Melanie tried to chatter about her job, or anything that might cheer her grandmother up, but Aurora was still rather gloomy when the conversation ended.

Melanie stayed awake until nearly two o’clock, hoping Lee would call and make up, but he didn’t. The next day she saw him at a distance as she was walking to the makeup trailer. She started to wave, but he wasn’t looking her way, so she didn’t. Then, while she was being made up, he smart-lipped one of the stars and was fired on the spot. By the time Melanie walked to the set for her first scene he was already gone. It was sort of stunning how quickly you could vanish if you were just an A.D.

“Sweetie, you’re better off without him,” Shirley said when she heard about the breakup.

“You sound just like my grandmother!” Melanie said, a little bitterly. She was still upset, it was a raw wound, you’d think people would notice!
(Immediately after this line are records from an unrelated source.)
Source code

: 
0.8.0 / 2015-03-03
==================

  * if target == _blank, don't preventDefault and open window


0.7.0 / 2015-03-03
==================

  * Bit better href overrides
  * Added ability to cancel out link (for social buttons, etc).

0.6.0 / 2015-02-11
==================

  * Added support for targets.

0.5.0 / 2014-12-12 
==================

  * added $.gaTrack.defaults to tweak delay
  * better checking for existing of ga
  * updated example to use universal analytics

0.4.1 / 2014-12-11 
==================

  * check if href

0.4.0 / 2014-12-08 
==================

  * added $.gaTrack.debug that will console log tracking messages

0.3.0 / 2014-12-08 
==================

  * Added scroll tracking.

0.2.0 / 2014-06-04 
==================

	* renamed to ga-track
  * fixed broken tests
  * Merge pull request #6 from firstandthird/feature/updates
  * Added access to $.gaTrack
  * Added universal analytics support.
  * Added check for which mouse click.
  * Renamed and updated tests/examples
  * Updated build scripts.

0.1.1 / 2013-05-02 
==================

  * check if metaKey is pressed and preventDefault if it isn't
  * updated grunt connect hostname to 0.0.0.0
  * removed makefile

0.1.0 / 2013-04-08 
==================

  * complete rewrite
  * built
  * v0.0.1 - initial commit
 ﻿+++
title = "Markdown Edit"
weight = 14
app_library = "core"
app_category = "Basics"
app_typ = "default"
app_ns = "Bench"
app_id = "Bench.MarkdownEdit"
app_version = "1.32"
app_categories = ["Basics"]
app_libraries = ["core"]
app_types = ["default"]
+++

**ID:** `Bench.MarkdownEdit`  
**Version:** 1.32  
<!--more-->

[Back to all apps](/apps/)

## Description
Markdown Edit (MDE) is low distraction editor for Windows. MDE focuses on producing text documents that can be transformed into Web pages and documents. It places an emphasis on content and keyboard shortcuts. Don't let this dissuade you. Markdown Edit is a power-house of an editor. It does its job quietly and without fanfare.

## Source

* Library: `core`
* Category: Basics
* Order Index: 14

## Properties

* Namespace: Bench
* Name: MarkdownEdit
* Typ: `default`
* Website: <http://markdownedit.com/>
Still, she wasn’t really mad at Shirley. After all, Shirley had gone out of her way to get Bruce a job, and that was still the nicest thing anyone had done for either one of them since they moved to Hollywood.

14

After having struggled to remain on his best behavior during Aurora’s dinner, Pascal reflected for the better part of a day and decided that he was bitterly dissatisfied with the tenor of the evening. He felt sure he had been slighted in a number of subtle but nonetheless significant ways: his hug upon arrival had been perfunctory, and his kiss upon departure even more so. Conversation, usually so challenging as Aurora let her mind dart here and there, had been indifferent, as perfunctory as her embraces. She had even asked him again for gossip about Madame Mitterrand, probably the most boring question it was possible to ask a member of the French diplomatic corps.